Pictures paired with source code
[Start of section]
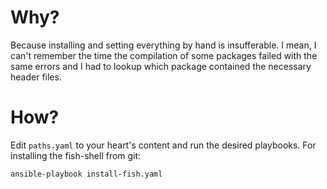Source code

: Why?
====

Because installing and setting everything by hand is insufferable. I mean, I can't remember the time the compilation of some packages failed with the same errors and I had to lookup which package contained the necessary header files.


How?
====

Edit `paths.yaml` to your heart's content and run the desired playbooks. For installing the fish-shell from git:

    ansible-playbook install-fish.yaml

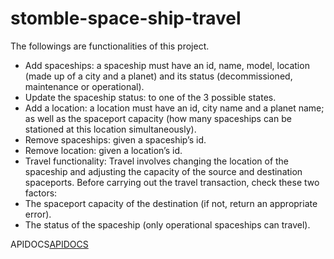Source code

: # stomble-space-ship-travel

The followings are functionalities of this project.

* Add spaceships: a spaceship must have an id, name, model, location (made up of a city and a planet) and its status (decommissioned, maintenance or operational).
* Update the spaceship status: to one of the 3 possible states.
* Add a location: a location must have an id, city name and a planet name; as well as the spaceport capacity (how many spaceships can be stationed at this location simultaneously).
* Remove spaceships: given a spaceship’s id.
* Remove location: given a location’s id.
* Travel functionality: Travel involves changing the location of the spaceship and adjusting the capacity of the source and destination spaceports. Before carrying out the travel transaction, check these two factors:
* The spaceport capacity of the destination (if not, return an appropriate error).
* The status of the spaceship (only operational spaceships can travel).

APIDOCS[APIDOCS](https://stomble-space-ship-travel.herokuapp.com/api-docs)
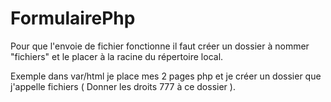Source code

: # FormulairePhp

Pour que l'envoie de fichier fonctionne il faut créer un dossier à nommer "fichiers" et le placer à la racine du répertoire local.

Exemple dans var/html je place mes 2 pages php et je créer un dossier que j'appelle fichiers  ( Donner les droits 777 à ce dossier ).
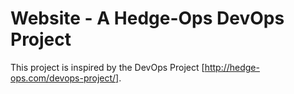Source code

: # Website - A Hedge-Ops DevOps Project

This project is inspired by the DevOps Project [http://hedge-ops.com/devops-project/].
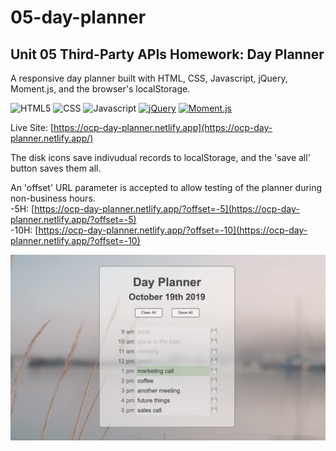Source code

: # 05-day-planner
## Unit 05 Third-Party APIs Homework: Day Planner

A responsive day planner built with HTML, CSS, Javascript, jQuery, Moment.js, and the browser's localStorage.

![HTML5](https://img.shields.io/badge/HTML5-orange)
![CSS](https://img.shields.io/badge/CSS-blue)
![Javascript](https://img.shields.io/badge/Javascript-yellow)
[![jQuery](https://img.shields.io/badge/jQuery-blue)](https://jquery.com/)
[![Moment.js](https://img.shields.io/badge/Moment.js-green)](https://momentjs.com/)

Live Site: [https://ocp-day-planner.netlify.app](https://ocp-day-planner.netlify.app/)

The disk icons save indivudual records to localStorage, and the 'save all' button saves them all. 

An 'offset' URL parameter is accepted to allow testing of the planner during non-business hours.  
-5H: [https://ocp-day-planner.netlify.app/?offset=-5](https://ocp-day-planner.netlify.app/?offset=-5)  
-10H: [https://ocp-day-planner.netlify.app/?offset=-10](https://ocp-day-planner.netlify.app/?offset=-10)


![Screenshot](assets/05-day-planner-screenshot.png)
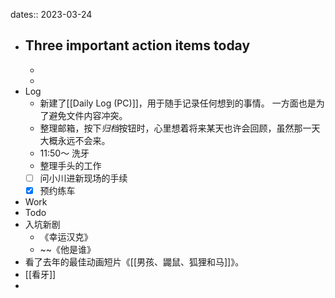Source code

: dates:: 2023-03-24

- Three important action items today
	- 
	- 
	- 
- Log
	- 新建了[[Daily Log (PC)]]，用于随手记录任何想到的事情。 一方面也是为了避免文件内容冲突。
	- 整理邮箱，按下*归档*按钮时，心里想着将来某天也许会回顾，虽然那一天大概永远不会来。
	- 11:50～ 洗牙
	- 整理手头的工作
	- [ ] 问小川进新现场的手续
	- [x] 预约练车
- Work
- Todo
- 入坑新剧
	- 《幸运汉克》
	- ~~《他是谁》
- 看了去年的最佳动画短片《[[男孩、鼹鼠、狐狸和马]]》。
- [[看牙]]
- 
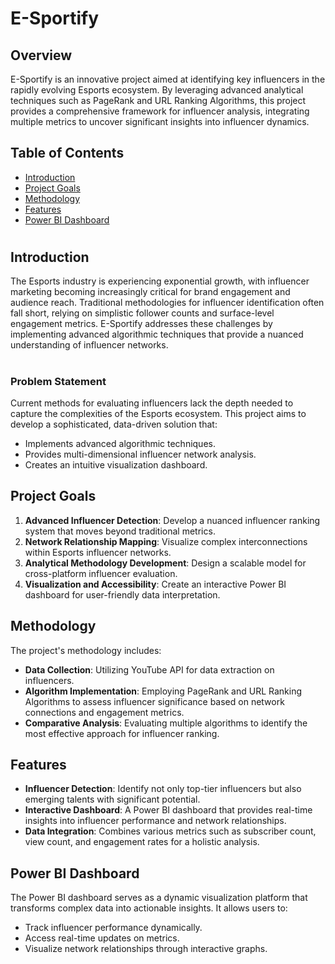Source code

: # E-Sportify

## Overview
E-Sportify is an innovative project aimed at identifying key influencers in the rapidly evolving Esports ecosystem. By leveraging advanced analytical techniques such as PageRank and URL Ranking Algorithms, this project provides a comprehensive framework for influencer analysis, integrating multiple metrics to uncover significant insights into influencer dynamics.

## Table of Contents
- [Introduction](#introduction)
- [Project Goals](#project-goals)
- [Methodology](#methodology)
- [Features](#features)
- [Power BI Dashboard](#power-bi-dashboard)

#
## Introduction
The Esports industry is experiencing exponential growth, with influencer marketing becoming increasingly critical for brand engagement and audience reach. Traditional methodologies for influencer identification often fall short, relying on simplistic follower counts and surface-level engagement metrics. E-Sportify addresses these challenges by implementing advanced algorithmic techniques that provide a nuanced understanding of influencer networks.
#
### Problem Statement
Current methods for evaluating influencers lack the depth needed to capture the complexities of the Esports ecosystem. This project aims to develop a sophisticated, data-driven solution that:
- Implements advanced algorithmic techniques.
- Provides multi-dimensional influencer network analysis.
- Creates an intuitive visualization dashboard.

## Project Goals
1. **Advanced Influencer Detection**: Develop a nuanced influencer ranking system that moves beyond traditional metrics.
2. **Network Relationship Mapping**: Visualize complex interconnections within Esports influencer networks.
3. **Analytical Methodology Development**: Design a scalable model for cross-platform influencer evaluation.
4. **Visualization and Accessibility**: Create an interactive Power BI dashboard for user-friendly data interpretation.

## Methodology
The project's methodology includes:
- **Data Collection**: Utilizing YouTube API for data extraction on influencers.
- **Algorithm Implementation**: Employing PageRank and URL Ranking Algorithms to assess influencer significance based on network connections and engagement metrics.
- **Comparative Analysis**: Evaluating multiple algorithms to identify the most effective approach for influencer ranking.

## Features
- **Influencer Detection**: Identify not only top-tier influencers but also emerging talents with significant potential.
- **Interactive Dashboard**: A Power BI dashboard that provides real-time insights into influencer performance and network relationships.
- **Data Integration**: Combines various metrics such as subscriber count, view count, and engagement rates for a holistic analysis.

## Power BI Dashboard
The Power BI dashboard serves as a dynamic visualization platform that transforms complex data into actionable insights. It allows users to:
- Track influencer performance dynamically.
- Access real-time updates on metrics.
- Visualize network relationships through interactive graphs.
[End of section]
__YOUR ASSIGNMENT__: Looking at the data above, state how many of its lines contain the word "relationships", and give nothing but that number.

__WRITTEN SOLUTION__: 2